- [Exercise]
For each line of the data below that includes the string "License", count one, and answer with the sum only.

Pictures paired with source code
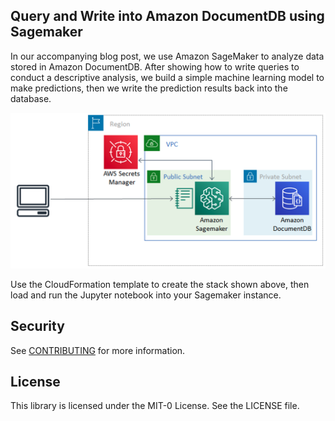 ## Query and Write into Amazon DocumentDB using Sagemaker

In our accompanying blog post, we use Amazon SageMaker to analyze data stored in Amazon DocumentDB. After showing how to write queries to conduct a descriptive analysis, we build a simple machine learning model to
make predictions, then we write the prediction results back into the database.

![Connecting to DocumentDB from Sagemaker using Secrets Manager](architecture.png "Connecting to DocumentDB from Sagemaker using Secrets Manager.")

Use the CloudFormation template to create the stack shown above, then load and run the Jupyter notebook into your Sagemaker instance.

## Security

See [CONTRIBUTING](CONTRIBUTING.md#security-issue-notifications) for more information.

## License

This library is licensed under the MIT-0 License. See the LICENSE file.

- [Written solution]
2